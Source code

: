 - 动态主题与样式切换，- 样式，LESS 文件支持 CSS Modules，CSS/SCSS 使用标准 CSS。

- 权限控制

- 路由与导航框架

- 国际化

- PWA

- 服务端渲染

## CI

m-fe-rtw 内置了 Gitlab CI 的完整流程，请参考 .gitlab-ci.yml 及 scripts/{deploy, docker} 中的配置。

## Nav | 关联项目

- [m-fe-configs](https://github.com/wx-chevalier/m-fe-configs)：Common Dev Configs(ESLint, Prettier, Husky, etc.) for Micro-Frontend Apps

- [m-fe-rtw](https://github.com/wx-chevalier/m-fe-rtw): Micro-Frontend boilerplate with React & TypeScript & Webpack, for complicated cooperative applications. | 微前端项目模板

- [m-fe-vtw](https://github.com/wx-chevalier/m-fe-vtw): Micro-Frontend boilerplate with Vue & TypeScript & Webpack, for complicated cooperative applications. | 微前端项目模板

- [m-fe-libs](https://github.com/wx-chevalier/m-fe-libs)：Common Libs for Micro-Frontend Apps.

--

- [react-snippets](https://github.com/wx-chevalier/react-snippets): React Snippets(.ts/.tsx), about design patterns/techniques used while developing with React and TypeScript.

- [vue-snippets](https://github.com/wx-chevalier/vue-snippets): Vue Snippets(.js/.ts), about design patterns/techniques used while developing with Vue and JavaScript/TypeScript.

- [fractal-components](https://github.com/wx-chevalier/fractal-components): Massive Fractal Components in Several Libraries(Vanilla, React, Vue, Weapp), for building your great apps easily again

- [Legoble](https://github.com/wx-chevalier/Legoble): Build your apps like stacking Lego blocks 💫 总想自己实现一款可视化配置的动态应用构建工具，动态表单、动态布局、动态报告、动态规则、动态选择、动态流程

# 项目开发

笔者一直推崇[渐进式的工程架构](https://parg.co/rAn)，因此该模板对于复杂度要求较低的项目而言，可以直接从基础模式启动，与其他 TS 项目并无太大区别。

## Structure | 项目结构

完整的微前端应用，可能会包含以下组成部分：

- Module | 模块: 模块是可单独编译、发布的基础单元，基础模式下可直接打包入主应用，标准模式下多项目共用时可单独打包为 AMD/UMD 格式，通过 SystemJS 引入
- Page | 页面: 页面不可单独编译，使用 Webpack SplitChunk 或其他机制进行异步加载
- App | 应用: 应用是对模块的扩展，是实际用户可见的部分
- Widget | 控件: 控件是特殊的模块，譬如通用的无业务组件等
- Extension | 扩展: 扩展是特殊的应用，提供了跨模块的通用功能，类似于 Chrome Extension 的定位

◇ ◇ ◇ ◇ ◇ ◇ ◇

• [THE PROBLEM]:
Write the "- [Legoble](https://github.com/wx-chevalier/Legoble): Build" line and all later lines exactly. Stop at the end of the data.

• [SOLUTION TO THE PROBLEM]:
- [Legoble](https://github.com/wx-chevalier/Legoble): Build your apps like stacking Lego blocks 💫 总想自己实现一款可视化配置的动态应用构建工具，动态表单、动态布局、动态报告、动态规则、动态选择、动态流程

# 项目开发

笔者一直推崇[渐进式的工程架构](https://parg.co/rAn)，因此该模板对于复杂度要求较低的项目而言，可以直接从基础模式启动，与其他 TS 项目并无太大区别。

## Structure | 项目结构

完整的微前端应用，可能会包含以下组成部分：

- Module | 模块: 模块是可单独编译、发布的基础单元，基础模式下可直接打包入主应用，标准模式下多项目共用时可单独打包为 AMD/UMD 格式，通过 SystemJS 引入
- Page | 页面: 页面不可单独编译，使用 Webpack SplitChunk 或其他机制进行异步加载
- App | 应用: 应用是对模块的扩展，是实际用户可见的部分
- Widget | 控件: 控件是特殊的模块，譬如通用的无业务组件等
- Extension | 扩展: 扩展是特殊的应用，提供了跨模块的通用功能，类似于 Chrome Extension 的定位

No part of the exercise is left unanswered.